In the thirty-odd years I have worked with the Great White Shark I have heard many superlatives used to describe this iconic predator.
It is an athlete and predator of the highest order capable of dramatic bursts of flight as it leaps fifteen foot clear of the ocean surface.
But, it is also with a different stroke of the tail, a master in the conservation of energy. Both moods are beautiful and both require a completely different work of art to do the essence of each justice.
For decades I photographically focused on the hunter and sprinter. Perhaps this was because this was the easier side of which to do justice. It was obvious, it was visceral, it was all muscle and brawn. As with waters that run deep, it was the other side of the great white, the silent side that required greater understanding and the one I found even more intriguing and impressive.
It was also a visage so contrasting from that which popular culture identifies this icon of our oceans with. I struggled with conceptualizing a work that would show the jagged-toothed-one so at one with its watery world, a world where it might as well be floating through air.
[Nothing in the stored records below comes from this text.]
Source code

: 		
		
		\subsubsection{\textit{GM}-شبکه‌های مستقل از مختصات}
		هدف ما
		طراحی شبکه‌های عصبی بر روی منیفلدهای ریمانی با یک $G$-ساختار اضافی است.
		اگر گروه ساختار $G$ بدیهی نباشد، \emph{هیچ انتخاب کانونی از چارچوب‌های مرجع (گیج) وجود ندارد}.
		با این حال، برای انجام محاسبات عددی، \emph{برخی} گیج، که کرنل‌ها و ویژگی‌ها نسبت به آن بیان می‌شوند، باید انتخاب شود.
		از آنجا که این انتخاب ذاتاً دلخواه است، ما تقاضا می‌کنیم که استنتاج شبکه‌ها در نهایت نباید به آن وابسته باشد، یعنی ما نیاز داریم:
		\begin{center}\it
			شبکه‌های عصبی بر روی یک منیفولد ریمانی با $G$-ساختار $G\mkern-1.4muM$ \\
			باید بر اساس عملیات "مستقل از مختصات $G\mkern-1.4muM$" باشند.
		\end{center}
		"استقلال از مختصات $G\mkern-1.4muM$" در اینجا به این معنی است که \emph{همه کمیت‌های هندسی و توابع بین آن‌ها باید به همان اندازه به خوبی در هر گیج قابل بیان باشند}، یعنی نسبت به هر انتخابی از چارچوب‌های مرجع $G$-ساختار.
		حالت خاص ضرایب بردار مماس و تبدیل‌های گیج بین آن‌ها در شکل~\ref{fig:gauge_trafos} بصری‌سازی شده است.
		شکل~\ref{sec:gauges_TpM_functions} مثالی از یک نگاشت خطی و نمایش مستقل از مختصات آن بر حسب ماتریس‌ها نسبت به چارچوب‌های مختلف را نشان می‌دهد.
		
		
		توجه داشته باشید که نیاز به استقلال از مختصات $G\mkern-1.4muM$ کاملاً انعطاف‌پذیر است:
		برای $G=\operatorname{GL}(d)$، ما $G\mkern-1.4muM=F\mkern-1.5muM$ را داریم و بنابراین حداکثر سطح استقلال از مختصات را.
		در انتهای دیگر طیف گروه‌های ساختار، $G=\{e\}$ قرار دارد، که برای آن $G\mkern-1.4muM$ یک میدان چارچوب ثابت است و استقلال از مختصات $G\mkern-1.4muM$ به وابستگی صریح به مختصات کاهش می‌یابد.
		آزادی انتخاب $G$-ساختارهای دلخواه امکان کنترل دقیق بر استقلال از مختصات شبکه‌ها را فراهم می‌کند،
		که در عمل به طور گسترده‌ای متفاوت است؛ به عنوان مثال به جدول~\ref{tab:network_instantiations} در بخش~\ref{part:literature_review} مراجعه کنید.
By way of words, perhaps a colleague said it best when he remarked, “That the great white doesn’t move through the water, but rather the water moves with the great white”. To get close to the shark, and to move as one with it, I needed freedom.
Over the years, and in many places around the world, I have held court with these kings and queens without a cage or protection. You cannot feel more alive or more humbled.
It is not bravado. It is privilege.
Recently off the East Coast of South Africa I had the opportunity of diving with an incredibly relaxed, engaging and tolerant individual that finally gave me a chance to capture the calming moments of quiet before the power of the great white storm. Time and time again she circled and investigated me. With every stroke of her tail she could have been upon me. I was in her world and everything was stacked in her favour. Yet she tolerated and mesmerizingly engaged with me.
Ascending, she angled her athletic body towards the surface, and as one, I followed photographing in parallel with her as she appeared angel-like in the sea of clouds, transcending the elements of her watery world with those of mine.
She was at one in her sea of tranquility.